桑世子脸色有些不好看,他说腿疼,骑不得云间兽,然后公然蹭上了桑远远的车。
上了车,也不怎么说话。
桑远远见他坐在一旁满脸尴尬,便凑上去,轻声问道:“哥哥,怎么了?”
桑世子道:“此番你与韩少陵和离,那姜谨真必定又要死皮赖脸贴上来,哥哥担心你脸皮薄,不好骂他!呸,那玩意,他配和你说半个字吗!”
姜谨真。
姜州王世子。
一个正儿八经的纨绔,特别好色,无论到了哪里都从不消停。书中,他对梦无忧一见钟情,缠得她欲哭无泪。
也算是韩少陵与梦无忧之间的一支感情催化剂。
桑远远明白了,桑世子这是来给她做门神挡桃花呢。
她笑了笑:“哥哥也不好太过分了,姜氏毕竟是帝君母族,还得留几分面子。”
如今的姜州王,是天都帝君姜燕姬的庶兄。姜世子姜谨真亦是帝君的侄子,与姜谨元是堂兄弟。只不过姜谨元是嫡脉,姜谨真是庶支。

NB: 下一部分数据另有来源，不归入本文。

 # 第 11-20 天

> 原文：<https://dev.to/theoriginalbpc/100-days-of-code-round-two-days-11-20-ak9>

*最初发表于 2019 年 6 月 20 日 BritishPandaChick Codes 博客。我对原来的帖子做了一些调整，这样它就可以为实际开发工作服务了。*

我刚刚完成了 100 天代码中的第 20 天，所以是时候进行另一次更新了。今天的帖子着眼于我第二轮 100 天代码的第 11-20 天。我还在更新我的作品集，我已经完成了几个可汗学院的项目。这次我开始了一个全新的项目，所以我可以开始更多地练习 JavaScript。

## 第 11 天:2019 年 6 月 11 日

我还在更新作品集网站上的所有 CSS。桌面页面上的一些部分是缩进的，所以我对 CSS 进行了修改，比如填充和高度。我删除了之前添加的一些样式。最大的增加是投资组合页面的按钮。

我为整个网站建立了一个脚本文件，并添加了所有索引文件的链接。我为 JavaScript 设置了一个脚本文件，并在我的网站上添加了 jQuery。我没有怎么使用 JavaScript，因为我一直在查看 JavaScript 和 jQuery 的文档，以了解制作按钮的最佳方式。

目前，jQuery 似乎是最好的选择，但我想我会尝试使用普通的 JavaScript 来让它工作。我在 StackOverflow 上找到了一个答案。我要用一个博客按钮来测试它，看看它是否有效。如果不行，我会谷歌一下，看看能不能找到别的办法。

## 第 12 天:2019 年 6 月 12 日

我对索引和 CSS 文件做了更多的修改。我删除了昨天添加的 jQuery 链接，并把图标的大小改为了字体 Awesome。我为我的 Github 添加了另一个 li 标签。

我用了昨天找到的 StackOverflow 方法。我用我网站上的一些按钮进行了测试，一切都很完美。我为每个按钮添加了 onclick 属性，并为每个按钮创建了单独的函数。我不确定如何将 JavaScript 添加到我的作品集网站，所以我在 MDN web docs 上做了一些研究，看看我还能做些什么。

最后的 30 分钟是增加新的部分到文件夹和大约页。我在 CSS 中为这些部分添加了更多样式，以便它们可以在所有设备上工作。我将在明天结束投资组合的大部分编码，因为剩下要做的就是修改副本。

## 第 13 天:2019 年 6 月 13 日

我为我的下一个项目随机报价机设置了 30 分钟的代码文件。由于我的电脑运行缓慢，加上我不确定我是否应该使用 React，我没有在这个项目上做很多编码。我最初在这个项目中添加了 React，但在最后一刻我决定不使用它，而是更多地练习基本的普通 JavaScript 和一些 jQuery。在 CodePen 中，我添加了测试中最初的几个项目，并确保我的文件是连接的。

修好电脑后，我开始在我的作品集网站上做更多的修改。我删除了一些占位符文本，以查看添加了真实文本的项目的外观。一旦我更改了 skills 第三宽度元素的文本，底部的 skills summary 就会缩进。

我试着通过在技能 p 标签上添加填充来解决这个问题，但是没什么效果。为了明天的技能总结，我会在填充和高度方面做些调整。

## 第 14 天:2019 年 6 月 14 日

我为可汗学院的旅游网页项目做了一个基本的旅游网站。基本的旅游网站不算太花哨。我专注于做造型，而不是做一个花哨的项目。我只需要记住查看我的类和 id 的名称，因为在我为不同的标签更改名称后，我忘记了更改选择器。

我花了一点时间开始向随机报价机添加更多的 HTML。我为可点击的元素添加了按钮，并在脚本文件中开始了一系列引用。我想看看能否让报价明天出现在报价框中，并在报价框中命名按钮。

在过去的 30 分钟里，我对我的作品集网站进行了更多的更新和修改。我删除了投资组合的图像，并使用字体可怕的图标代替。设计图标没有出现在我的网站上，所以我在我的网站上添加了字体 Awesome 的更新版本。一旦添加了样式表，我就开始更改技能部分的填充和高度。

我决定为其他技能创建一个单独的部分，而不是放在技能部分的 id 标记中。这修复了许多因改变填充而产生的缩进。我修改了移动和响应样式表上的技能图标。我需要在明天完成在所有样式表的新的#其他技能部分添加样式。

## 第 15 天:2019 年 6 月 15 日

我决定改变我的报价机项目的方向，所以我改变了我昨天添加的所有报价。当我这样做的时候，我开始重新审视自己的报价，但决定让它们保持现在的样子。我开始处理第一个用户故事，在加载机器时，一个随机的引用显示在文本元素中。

桑世子不以为意:“安心。他若不过火,我便放他一马。”
敷衍得很。
桑远远只能苦笑摇头。
姜谨真不敢对她太无礼的,毕竟她是桑王女,又不是梦无忧那种没有靠山的民间小白花。
姜谨真,顶多也就是蹭到面前来多说些话。
原本这一行不必在姜都停留,但接引使者既然把人带到了这里,想必也是姜州方面动了脑筋使了手腕,想要尽早开始预订和离之后的桑远远。
车马入姜宫。
一落地,她便感觉到几道毫不掩饰的目光直直定到了自己身上。
桑世子踏前一步,阻绝视线。
姜州王是个病歪歪的瘦老头,世子姜谨真与一名庶弟跟在他身后,兄弟二人和他们的父亲一样,身材都像细竹竿。
双方行过王族见面礼之后,桑氏三人便被请入了宫宴。
本该是桑世子与姜世子对坐,但那位纨绔竟是把庶弟拉到正位,硬生生把他自己换到桑远远对面,一双眼睛直勾勾地盯着她,眨也不眨。
桑世子恼怒地拍了几次杯,厚脸皮的姜谨真只作不知。
桑远远倒是根本不在意。当过明星的人,最不怵的就是旁人的注视。
爱看看呗,都是流量。
“桑王女……”姜谨真再一次举杯,“敬你!王女是在那冥魔战场上甩了韩州王的吗,真是巾帼不让须眉啊!我姜州,还从未出过敢上战场的夫人,真叫人期待呀!来来来,与我共饮三杯!”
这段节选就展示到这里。